悟はひどく喉が乾いていることに気づいて、グラスのなかの水を飲み、氷を噛みくだいた。
「愛子さんが子どもを産んだことや、その後病気になったことは?」
父親の声には、言い逃れさせないという気迫がこもっていた。
「愛子のことは、亡くなって数年後に、鞄を修理してもらおうと持ちこんだときに知りました。さすがに気まずくて、それからはあおぞら商店街に行くことも避けてました」
下を向いて話す姿からは、思いやりの感じられない行動を宮野自身が恥じているようにも見える。

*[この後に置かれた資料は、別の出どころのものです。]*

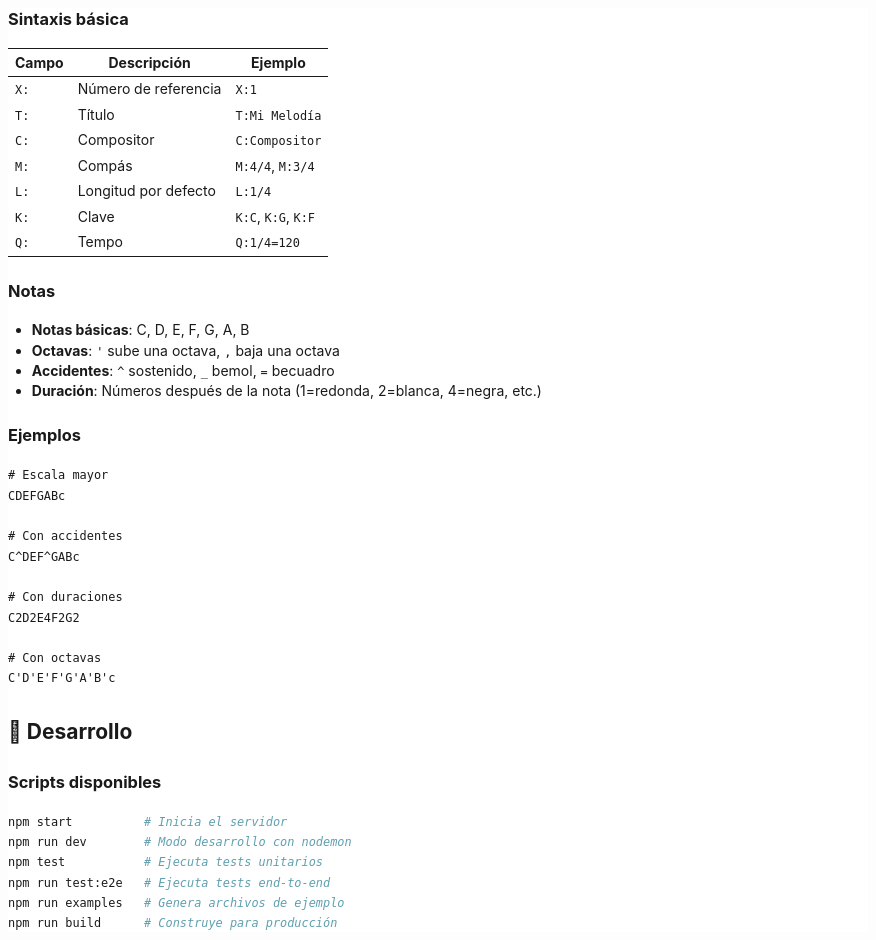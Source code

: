 ### Sintaxis básica

| Campo | Descripción | Ejemplo |
|-------|-------------|---------|
| `X:` | Número de referencia | `X:1` |
| `T:` | Título | `T:Mi Melodía` |
| `C:` | Compositor | `C:Compositor` |
| `M:` | Compás | `M:4/4`, `M:3/4` |
| `L:` | Longitud por defecto | `L:1/4` |
| `K:` | Clave | `K:C`, `K:G`, `K:F` |
| `Q:` | Tempo | `Q:1/4=120` |

### Notas

- **Notas básicas**: C, D, E, F, G, A, B
- **Octavas**: `'` sube una octava, `,` baja una octava
- **Accidentes**: `^` sostenido, `_` bemol, `=` becuadro
- **Duración**: Números después de la nota (1=redonda, 2=blanca, 4=negra, etc.)

### Ejemplos

```abc
# Escala mayor
CDEFGABc

# Con accidentes
C^DEF^GABc

# Con duraciones
C2D2E4F2G2

# Con octavas
C'D'E'F'G'A'B'c
```

## 🔧 Desarrollo

### Scripts disponibles

```bash
npm start          # Inicia el servidor
npm run dev        # Modo desarrollo con nodemon
npm test           # Ejecuta tests unitarios
npm run test:e2e   # Ejecuta tests end-to-end
npm run examples   # Genera archivos de ejemplo
npm run build      # Construye para producción
```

「基くんから聞くまで……さとるさん、のことは、まったく知りませんでした……申し訳ありません」語尾がかすれて震えた。
感情を押し殺した声が、それに応じる。
「我々は愛子さんから、子どもの父親はもういないと聞かされていた。こいつの悟という名前が、あんたの名前と同じ読みなのも初めて知ったことだ。彼女は……あんたのことを忘れていなかった」
その言葉に、宮野はますます顔をうつむけ、肩を震わせた。もうなにも言えないようだ。
そして、それは悟も同様だった。
どんな話を聞いても平静でいようと、心積もりをしてきた。涙などぜったいに流さない。
子どもの養育にはまったく不向きな男が自分の実父だと知っても、自分ならできるはずだった。
「ううっ……」
そのとき、こらえていたものが決壊するように嗚咽を漏らしたのは、基だった。